Friday. A fat frothy haze hanging off a warming Elgin afternoon. Just enough dusted farm track at the end of the journey to make you feel like you’re doing a roadtrip. I pasted the Tom Tom on the windscreen just incase. A collection of vintage airstreams perched on the pined slopes reeking of design. I want to use words like considered, crafted, trend. The scandinavian Grolsch Bar, an expanse of light, air and exposed steel that fell from the feature pages of the MARK Architectural. Joroleman styled letterbox flags raised as signposts leading you to cabins dubbed Digit, Metalmorphasis, A Yellow Submarine, The Secret Lives of Plants, and maybe even a wrestling adventure in Dirkie Sanchez. The blend and balance of straw bails, apple stacks, mountain bike racks and lumper jack long sleeves. Even something a simple as re-stacking the firewood from a wheel barrow becomes part of the aesthetic.

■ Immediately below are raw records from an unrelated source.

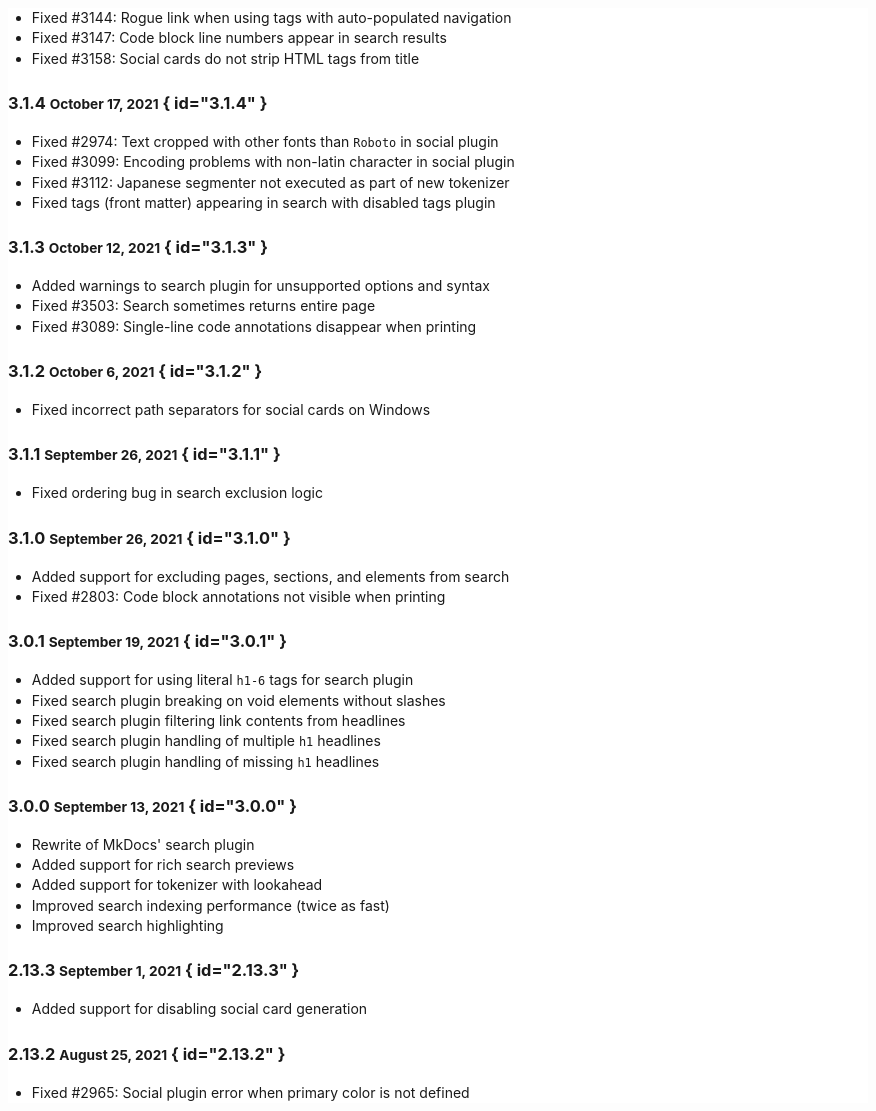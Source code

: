 - Fixed #3144: Rogue link when using tags with auto-populated navigation
- Fixed #3147: Code block line numbers appear in search results
- Fixed #3158: Social cards do not strip HTML tags from title

### 3.1.4 <small>October 17, 2021</small> { id="3.1.4" }

- Fixed #2974: Text cropped with other fonts than `Roboto` in social plugin
- Fixed #3099: Encoding problems with non-latin character in social plugin
- Fixed #3112: Japanese segmenter not executed as part of new tokenizer
- Fixed tags (front matter) appearing in search with disabled tags plugin

### 3.1.3 <small>October 12, 2021</small> { id="3.1.3" }

- Added warnings to search plugin for unsupported options and syntax
- Fixed #3503: Search sometimes returns entire page
- Fixed #3089: Single-line code annotations disappear when printing

### 3.1.2 <small>October 6, 2021</small> { id="3.1.2" }

- Fixed incorrect path separators for social cards on Windows

### 3.1.1 <small>September 26, 2021</small> { id="3.1.1" }

- Fixed ordering bug in search exclusion logic

### 3.1.0 <small>September 26, 2021</small> { id="3.1.0" }

- Added support for excluding pages, sections, and elements from search
- Fixed #2803: Code block annotations not visible when printing

### 3.0.1 <small>September 19, 2021</small> { id="3.0.1" }

- Added support for using literal `h1-6` tags for search plugin
- Fixed search plugin breaking on void elements without slashes
- Fixed search plugin filtering link contents from headlines
- Fixed search plugin handling of multiple `h1` headlines
- Fixed search plugin handling of missing `h1` headlines

### 3.0.0 <small>September 13, 2021</small> { id="3.0.0" }

- Rewrite of MkDocs' search plugin
- Added support for rich search previews
- Added support for tokenizer with lookahead
- Improved search indexing performance (twice as fast)
- Improved search highlighting

### 2.13.3 <small>September 1, 2021</small> { id="2.13.3" }

- Added support for disabling social card generation

### 2.13.2 <small>August 25, 2021</small> { id="2.13.2" }

- Fixed #2965: Social plugin error when primary color is not defined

Elgin is a small corner of the Cape that was left untended, unnoticed. Elgin to most people was the Farmstore you stopped off to get snacks on the way up to Plett or Hermanus. A previously liquidated farm turned into opportunity by the business and design savy Duo that brought you Grand Daddy, Old Biscuit Mill and Daddy Long Legs. They’re connecting a piece of forest with some of cape town finest creatives, wielding some strong ideas on environmental design and micro-business in the process. It’s a subtle but slick operation. I didn’t want to leave. Sitting back on the pool deck, sipping an ice cold Grolsch swingtop and watching the afternoon soak up the last of the week. Feeling like I’ve tasted another slice of Cape Town heaven.